There are several satellites on the Moon's orbit right now, including US and
Chinese ones. Japan had an orbiter, and so did (and will have) India.

PS. Indian Chandrayaan was stuffed to the brim with HD imaging equipment, and
yet the only orbit photos of Apollo landing sites are from NASA ... Say all
you want, but that's remarkably odd. Who would've passed a chance to grab an
image of one of very few monumentally important Moon sites if they were fully
equipped to do that and were in immediate vicinity of it.

[1]
[https://en.wikipedia.org/wiki/Exploration_of_the_Moon#Timeli...](https://en.wikipedia.org/wiki/Exploration_of_the_Moon#Timeline_of_Moon_exploration)

------
harryf
It's expensive and the potential for scientific discovery is too low?

------
Shivetya
No one to race against is likely the primary reason. After all it is pretty
simple to get to and has been extensively studied. From an exploitation stand
point the moon doesn't offer anything at a cost comparable to what can be done
on Earth, yet.

So until the technology exist that makes the planets more accessible I doubt
there is a true need to have a base there. Science could benefit by simply
being out of atmosphere but money is sucked up in military and social budgets.

------
Lanari
A lot of records didn't got broken for a long time, humanity back then was
like a kid just discovered a toy, we were surprised by what can technology do
and we tried to do it just because it's cool and not because it's practical.
Anything that didn't solve people's problems isn't worth taxpayers' money.

------
usrusr
Because few places on earth are worse than living in a bunker on the moon.

------
williamle8300
If you like hilarious, sardonic, but also sincere writing, you should read,
"Your Fathers, Where Are They? And the Prophets, Do They Live Forever?" by
Dave Eggers. He founded McSweeny's.

It's a fictional story read as a dialogue (Socratic method). It's not stuffy
post-modern fiction. Very readable.

[http://www.amazon.com/Your-Fathers-Where-Prophets-
Forever/dp...](http://www.amazon.com/Your-Fathers-Where-Prophets-
Forever/dp/030794753X)

------
Gravityloss
Short:

Too much people were needed.

Long:

The Apollo program was built to land a man on the moon as quickly as possible,
with a high budget and immature technology.

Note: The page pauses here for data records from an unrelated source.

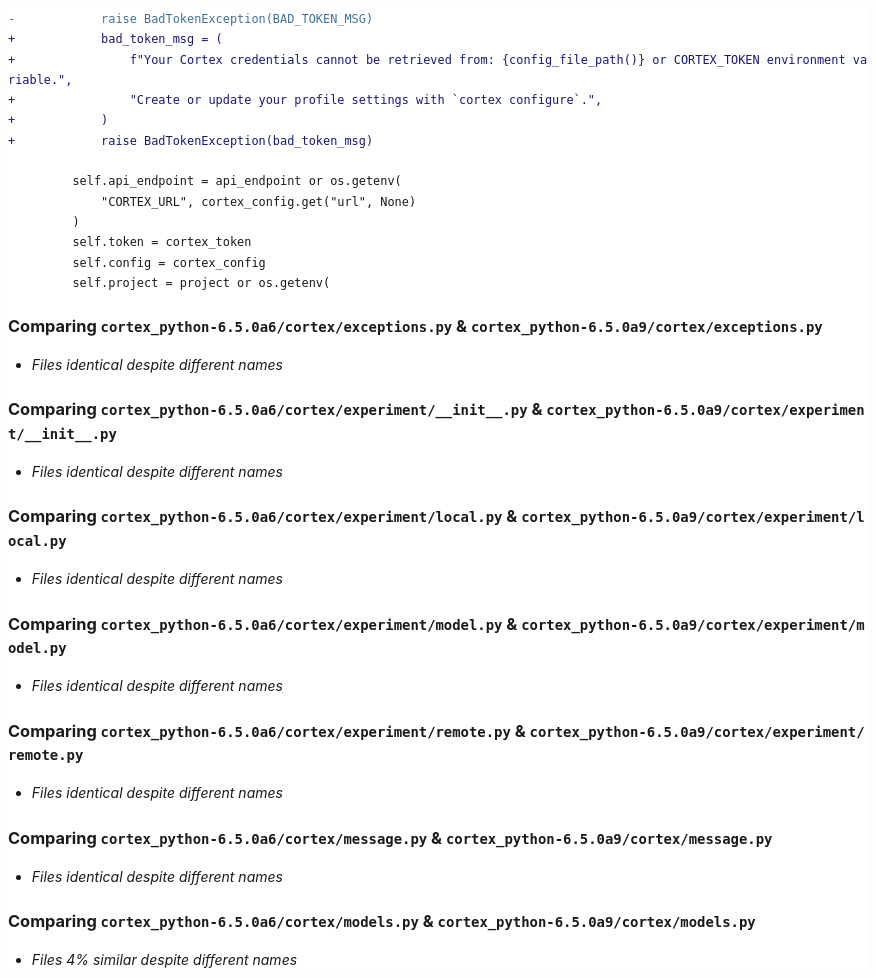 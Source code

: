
 ```diff
-            raise BadTokenException(BAD_TOKEN_MSG)
+            bad_token_msg = (
+                f"Your Cortex credentials cannot be retrieved from: {config_file_path()} or CORTEX_TOKEN environment variable.",
+                "Create or update your profile settings with `cortex configure`.",
+            )
+            raise BadTokenException(bad_token_msg)
 
         self.api_endpoint = api_endpoint or os.getenv(
             "CORTEX_URL", cortex_config.get("url", None)
         )
         self.token = cortex_token
         self.config = cortex_config
         self.project = project or os.getenv(
```

### Comparing `cortex_python-6.5.0a6/cortex/exceptions.py` & `cortex_python-6.5.0a9/cortex/exceptions.py`

 * *Files identical despite different names*

### Comparing `cortex_python-6.5.0a6/cortex/experiment/__init__.py` & `cortex_python-6.5.0a9/cortex/experiment/__init__.py`

 * *Files identical despite different names*

### Comparing `cortex_python-6.5.0a6/cortex/experiment/local.py` & `cortex_python-6.5.0a9/cortex/experiment/local.py`

 * *Files identical despite different names*

### Comparing `cortex_python-6.5.0a6/cortex/experiment/model.py` & `cortex_python-6.5.0a9/cortex/experiment/model.py`

 * *Files identical despite different names*

### Comparing `cortex_python-6.5.0a6/cortex/experiment/remote.py` & `cortex_python-6.5.0a9/cortex/experiment/remote.py`

 * *Files identical despite different names*

### Comparing `cortex_python-6.5.0a6/cortex/message.py` & `cortex_python-6.5.0a9/cortex/message.py`

 * *Files identical despite different names*

### Comparing `cortex_python-6.5.0a6/cortex/models.py` & `cortex_python-6.5.0a9/cortex/models.py`

 * *Files 4% similar despite different names*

It was very well designed for its requirements. However it is not the right
way to sustain humans in space long term. It cost far too much, in fixed costs
and per launch.

Longer:

If you look at old films on how piston powered airlines worked, the amount of
staff needed was much larger than the amount of passengers and the trips were
short. Hence by definition only few could afford long trips. It's just
mathematics. Everybody can't be a lord with servants. Only with modern
jetliners the amount of work needed per seat mile dropped drastically, and
travel became possible for the masses. Something similar has to happen for
space launch. We can't have a significant portion of the population working in
rocket factories / refurbishment shops / launch control, so it must be
developed and streamlined a lot. In practice this means reusable rockets with
high flight rates and low maintenance. Further out, we need to extract
resources from space to drastically drop the needed amount to launch from
Earth's deep gravity well.

The whole Apollo architecture was a result of immature technology, short time
table and large budgets. NASA should not try to repeat it, as the budget and
the political drive are not there, and it didn't result in anything long
lasting the last time either. Instead, focus should be on lowering cost of
more modest missions at first. The Space Shuttle attempted this, but it was
too ambitious and inflexible. After they built the mammoth, all the money went
into feeding it, and there was no money for developing new things.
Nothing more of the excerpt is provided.